DATA SHOWN
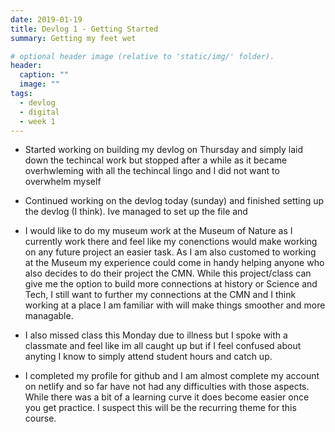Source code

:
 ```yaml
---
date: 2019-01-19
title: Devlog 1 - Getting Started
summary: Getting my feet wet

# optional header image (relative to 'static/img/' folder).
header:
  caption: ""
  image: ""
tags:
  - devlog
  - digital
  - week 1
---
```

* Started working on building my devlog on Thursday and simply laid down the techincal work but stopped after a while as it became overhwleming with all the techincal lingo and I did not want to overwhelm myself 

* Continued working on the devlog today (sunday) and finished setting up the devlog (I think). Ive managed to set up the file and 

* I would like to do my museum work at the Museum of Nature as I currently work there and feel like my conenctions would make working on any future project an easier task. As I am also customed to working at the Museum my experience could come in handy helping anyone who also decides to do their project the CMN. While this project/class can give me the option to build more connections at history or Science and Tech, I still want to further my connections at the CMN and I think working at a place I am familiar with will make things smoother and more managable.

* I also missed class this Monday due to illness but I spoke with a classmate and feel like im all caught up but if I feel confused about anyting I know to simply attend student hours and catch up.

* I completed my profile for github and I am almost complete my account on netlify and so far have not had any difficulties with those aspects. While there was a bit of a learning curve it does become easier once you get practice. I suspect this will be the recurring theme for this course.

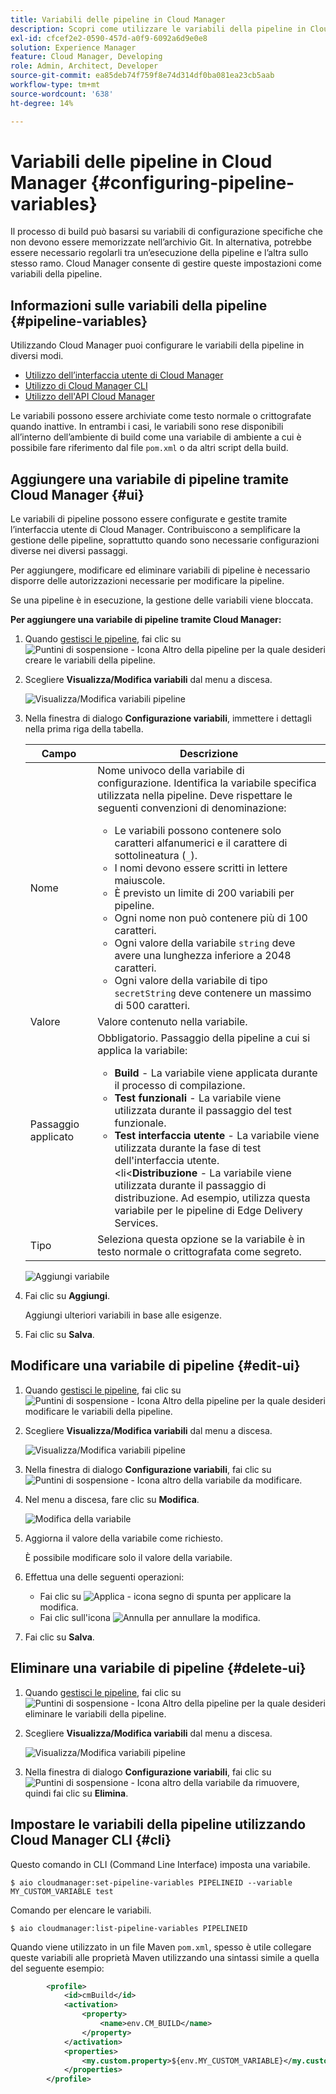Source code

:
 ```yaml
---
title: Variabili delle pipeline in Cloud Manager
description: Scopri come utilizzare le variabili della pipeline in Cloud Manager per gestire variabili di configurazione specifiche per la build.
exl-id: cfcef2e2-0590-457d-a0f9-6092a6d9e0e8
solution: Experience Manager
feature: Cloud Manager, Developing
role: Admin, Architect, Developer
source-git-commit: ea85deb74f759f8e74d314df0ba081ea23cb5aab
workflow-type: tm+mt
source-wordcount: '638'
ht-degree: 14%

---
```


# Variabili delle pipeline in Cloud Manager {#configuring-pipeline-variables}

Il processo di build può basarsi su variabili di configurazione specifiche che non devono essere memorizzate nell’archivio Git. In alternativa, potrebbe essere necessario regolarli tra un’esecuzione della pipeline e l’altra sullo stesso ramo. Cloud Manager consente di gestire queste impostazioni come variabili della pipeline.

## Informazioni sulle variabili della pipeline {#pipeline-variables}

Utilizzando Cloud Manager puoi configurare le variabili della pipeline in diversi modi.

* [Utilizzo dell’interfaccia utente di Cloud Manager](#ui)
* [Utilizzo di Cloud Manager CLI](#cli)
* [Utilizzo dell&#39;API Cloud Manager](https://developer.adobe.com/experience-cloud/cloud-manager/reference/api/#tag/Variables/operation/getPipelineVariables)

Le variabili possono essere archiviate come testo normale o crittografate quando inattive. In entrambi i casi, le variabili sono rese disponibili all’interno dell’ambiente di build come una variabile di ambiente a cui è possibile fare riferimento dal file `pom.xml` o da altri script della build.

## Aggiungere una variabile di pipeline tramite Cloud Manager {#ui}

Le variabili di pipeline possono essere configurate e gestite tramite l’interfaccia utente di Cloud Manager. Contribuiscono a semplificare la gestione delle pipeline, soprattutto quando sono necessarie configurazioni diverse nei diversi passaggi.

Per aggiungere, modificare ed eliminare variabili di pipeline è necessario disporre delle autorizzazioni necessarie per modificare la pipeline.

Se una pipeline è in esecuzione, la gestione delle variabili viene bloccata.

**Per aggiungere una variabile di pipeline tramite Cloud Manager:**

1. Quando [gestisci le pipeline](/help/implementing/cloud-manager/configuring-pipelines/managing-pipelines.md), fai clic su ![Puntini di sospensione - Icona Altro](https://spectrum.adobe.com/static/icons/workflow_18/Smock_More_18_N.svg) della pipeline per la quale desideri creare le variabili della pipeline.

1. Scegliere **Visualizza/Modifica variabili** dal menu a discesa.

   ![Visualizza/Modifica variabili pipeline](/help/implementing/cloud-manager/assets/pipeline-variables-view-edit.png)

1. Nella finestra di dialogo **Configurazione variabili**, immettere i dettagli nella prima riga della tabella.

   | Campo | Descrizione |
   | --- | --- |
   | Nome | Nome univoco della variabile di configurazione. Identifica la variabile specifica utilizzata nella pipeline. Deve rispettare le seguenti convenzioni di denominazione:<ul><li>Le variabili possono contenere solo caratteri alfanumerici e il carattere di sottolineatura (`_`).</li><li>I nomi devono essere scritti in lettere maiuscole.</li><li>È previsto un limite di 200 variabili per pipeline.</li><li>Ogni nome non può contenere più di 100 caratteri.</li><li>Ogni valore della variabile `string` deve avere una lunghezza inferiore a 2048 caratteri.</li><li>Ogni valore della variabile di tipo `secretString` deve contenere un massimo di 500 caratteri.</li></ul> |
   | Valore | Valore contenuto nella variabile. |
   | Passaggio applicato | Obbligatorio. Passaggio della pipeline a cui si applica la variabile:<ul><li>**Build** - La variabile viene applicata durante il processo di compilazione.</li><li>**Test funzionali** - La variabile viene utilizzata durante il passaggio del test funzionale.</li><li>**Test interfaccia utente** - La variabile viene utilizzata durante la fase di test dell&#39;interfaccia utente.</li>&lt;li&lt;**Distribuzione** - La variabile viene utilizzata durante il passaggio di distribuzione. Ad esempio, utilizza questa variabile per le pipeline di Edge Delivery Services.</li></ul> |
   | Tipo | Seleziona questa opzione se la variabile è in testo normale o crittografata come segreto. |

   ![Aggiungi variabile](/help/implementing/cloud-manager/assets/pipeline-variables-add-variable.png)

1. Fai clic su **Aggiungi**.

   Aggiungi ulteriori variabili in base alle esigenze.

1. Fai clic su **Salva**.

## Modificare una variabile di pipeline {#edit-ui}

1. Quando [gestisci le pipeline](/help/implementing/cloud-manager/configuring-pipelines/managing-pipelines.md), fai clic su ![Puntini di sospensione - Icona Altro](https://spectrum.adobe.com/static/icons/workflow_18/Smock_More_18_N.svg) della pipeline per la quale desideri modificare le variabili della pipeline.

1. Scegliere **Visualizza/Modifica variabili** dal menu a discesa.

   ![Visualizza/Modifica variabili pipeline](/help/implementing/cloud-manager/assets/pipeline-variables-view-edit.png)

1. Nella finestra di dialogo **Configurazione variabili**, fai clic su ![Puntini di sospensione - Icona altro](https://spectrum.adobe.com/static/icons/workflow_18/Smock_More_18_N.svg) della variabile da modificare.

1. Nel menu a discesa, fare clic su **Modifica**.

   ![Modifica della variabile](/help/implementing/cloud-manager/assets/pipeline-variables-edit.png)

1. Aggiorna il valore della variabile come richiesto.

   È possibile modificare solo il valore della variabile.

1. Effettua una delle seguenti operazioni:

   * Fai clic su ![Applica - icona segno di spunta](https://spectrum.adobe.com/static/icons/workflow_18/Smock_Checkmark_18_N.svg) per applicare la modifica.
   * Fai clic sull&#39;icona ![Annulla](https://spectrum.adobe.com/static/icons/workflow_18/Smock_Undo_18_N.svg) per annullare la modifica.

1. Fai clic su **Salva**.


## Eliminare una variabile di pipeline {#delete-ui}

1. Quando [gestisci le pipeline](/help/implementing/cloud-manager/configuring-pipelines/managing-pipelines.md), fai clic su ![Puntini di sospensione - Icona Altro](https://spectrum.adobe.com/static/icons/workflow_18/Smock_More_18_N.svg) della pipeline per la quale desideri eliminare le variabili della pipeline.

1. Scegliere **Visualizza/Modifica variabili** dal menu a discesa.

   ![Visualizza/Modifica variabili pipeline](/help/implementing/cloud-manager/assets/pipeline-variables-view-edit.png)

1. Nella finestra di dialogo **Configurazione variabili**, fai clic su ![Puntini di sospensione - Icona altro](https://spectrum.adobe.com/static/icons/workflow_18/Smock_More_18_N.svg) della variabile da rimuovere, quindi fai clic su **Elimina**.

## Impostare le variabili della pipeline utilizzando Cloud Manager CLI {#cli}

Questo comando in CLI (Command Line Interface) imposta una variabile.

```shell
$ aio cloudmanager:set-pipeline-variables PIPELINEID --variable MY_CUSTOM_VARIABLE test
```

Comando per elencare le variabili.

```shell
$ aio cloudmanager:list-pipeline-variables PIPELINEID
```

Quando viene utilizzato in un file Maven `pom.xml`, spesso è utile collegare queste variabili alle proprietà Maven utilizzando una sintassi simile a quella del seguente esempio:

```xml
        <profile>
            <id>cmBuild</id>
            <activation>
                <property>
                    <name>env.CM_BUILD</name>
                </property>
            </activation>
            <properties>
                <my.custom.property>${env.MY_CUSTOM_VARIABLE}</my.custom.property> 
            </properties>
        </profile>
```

==

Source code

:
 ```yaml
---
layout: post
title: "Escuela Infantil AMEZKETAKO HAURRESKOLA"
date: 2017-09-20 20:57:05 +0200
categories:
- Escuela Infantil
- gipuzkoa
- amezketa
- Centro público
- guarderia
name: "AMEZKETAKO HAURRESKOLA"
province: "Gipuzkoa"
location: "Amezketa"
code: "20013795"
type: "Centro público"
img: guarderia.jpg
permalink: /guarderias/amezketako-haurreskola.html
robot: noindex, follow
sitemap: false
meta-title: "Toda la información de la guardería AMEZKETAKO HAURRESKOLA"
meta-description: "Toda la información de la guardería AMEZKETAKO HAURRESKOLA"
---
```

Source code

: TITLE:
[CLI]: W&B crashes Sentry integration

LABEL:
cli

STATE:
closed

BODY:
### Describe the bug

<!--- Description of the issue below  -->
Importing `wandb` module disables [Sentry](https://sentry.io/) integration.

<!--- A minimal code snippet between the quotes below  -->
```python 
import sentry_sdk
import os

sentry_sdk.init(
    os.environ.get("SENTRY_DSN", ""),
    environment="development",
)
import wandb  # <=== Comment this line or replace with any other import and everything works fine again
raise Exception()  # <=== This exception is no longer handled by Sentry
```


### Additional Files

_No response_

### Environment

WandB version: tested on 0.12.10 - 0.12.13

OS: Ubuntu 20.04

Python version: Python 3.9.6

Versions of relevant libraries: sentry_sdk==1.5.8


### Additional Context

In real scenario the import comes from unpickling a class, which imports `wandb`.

EXERCISE DIRECTIONS
Using the records above, copy word for word the line with "## Informazioni sulle", the line with "Per aggiungere, modificare", and every line between them.

REPLY
## Informazioni sulle variabili della pipeline {#pipeline-variables}

Utilizzando Cloud Manager puoi configurare le variabili della pipeline in diversi modi.

* [Utilizzo dell’interfaccia utente di Cloud Manager](#ui)
* [Utilizzo di Cloud Manager CLI](#cli)
* [Utilizzo dell&#39;API Cloud Manager](https://developer.adobe.com/experience-cloud/cloud-manager/reference/api/#tag/Variables/operation/getPipelineVariables)

Le variabili possono essere archiviate come testo normale o crittografate quando inattive. In entrambi i casi, le variabili sono rese disponibili all’interno dell’ambiente di build come una variabile di ambiente a cui è possibile fare riferimento dal file `pom.xml` o da altri script della build.

## Aggiungere una variabile di pipeline tramite Cloud Manager {#ui}

Le variabili di pipeline possono essere configurate e gestite tramite l’interfaccia utente di Cloud Manager. Contribuiscono a semplificare la gestione delle pipeline, soprattutto quando sono necessarie configurazioni diverse nei diversi passaggi.

Per aggiungere, modificare ed eliminare variabili di pipeline è necessario disporre delle autorizzazioni necessarie per modificare la pipeline.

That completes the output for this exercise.